We’re all trying our best and we all have obstacles in our way.  The truth is that most men, despite what you may believe, share those same obstacles with you.  But they’ll usually never let you know about it.  Why should they?  Why should they trust you, or any other man for that matter?  Unfortunately, that’s the hostile environment men find themselves in these days.  At the West Coast Men’s Center, we want to change that.

We want you to know that the most important thing you need to do, no matter your specific goals, is to have men in your life.  You NEED men whom you can trust and who can trust you to be there and to be supportive.  The fathering we get from other committed men is something we can never get from women, even from the most loving and giving of women.  Boys need their fathers and men need their fathers too.  As we get older, we find that we can father each other, once we get a little insight and guidance.
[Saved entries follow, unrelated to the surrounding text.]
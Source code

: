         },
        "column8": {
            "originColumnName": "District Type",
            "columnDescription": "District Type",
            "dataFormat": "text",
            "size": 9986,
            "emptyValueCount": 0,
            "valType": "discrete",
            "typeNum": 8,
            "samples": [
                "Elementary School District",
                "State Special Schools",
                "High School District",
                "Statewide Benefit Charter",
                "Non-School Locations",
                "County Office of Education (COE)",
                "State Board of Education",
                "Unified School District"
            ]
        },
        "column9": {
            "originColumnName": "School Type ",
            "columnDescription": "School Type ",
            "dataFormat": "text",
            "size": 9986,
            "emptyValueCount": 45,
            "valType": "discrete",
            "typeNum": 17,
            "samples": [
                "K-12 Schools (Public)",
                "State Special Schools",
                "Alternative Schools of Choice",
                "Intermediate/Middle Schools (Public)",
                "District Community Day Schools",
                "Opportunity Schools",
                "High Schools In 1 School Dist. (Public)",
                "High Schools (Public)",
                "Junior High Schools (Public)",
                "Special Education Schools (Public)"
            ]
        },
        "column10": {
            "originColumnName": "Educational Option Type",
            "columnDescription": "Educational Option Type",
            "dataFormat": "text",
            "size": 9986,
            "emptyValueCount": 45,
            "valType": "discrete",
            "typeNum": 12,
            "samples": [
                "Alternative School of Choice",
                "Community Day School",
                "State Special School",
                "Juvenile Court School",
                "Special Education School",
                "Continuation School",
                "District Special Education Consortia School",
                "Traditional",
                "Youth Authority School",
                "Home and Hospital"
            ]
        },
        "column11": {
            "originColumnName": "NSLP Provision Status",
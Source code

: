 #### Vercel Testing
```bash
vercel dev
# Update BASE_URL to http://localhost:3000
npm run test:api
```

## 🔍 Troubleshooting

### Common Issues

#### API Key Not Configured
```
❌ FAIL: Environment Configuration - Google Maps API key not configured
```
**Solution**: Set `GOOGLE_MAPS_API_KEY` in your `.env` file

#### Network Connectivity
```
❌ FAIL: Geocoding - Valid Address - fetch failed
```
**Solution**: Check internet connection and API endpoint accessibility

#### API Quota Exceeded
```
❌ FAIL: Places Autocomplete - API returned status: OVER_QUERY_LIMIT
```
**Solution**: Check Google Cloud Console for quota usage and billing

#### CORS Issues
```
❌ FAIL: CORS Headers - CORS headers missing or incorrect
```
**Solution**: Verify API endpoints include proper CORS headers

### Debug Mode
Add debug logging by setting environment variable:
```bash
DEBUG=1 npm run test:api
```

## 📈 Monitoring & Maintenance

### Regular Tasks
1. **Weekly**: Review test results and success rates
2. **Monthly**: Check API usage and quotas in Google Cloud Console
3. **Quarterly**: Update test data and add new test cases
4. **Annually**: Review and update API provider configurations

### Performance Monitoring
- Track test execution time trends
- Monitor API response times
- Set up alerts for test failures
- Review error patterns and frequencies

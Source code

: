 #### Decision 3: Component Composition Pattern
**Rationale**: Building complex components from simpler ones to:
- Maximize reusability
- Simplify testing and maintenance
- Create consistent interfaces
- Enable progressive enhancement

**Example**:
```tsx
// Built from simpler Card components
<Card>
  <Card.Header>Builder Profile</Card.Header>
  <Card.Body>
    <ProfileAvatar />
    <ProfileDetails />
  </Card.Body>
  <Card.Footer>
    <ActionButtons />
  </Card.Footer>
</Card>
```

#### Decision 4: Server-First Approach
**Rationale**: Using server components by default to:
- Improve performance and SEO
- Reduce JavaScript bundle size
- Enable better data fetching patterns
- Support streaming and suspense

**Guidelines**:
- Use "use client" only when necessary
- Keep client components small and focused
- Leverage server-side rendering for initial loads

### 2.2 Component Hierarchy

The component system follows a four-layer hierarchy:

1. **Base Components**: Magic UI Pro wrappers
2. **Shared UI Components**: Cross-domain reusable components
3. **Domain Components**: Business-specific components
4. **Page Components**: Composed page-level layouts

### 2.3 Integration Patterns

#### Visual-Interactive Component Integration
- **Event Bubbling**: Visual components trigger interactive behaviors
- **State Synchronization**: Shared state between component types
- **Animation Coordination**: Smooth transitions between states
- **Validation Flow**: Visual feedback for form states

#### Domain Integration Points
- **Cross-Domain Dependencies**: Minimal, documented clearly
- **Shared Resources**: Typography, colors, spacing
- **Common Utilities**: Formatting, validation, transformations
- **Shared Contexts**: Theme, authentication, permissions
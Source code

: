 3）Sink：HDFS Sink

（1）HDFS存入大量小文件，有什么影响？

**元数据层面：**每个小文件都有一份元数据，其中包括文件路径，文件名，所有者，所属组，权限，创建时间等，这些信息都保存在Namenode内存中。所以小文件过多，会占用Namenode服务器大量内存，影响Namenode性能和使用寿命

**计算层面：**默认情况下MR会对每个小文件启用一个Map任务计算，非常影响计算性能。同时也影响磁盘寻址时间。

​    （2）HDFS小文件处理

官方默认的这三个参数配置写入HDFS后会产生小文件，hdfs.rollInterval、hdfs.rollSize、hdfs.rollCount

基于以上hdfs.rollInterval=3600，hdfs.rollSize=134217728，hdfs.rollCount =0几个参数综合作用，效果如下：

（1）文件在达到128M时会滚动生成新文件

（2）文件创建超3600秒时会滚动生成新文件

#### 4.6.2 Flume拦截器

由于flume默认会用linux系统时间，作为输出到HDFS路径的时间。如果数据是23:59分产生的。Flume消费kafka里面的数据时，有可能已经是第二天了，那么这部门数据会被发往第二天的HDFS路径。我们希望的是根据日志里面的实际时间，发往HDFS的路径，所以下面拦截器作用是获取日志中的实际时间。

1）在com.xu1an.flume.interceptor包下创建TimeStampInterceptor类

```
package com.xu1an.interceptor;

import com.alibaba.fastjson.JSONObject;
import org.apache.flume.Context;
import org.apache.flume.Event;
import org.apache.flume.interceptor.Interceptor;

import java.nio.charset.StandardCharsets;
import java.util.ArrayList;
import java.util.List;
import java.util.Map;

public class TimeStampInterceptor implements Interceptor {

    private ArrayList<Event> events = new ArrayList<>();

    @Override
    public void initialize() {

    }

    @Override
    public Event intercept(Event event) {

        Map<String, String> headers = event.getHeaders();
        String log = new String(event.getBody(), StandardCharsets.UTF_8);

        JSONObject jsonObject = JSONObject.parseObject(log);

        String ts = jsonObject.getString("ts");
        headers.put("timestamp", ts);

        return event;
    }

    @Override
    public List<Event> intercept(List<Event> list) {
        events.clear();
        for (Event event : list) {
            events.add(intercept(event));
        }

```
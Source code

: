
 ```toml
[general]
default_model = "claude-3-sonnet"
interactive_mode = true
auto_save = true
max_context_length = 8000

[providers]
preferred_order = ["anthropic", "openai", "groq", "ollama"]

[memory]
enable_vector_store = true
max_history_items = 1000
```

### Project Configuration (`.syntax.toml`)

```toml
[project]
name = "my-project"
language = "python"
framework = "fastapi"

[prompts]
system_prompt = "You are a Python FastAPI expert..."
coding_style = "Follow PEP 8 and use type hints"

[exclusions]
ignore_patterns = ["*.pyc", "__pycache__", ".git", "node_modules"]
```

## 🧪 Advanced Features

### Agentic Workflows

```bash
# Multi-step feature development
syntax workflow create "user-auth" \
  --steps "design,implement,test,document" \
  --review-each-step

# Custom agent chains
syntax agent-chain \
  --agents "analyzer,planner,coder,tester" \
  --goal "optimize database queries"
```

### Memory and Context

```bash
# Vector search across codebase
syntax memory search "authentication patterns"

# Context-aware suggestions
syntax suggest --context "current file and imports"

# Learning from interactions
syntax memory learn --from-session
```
At the West Coast Men’s Center, we offer men’s teams to provide that support and guidance to men who want to make important changes in their lives, who want to be the best men they can be.  We offer mentoring for our men and their loved ones.  We also offer a series of retreats including the BetterMen® Brass Nuts Weekend: An Initiation for Men, the BetterMen® Father/Son Legacy Weekend, and the BetterMen® Dad/Daughter Adventure.

Consider the men in your life whom you care about.  Have you watched as they’ve fallen deeper and deeper into trouble, debt, depression, fear, anxiety, addiction, or some other self-destructive behavior?   Have you reached out to them?  Have you found yourself feeling helpless to help them, their wives or their children?

You’re not helpless. You have great power.  Offer your support. Share your honest concern with them.  Have the courage to risk your relationship with them if it means, potentially, saving their lives.  Tell them that there’s help out there.  Encourage them to make a phone call.  If they don’t live in this area, encourage them to find a resource in their neighborhood.  There are men willing to help other men all over the country.

Good luck to you and to your friends as you all do the important work to be the best men you can be.  It’s good for you.  It’s good for your family.  It’s good for our communities.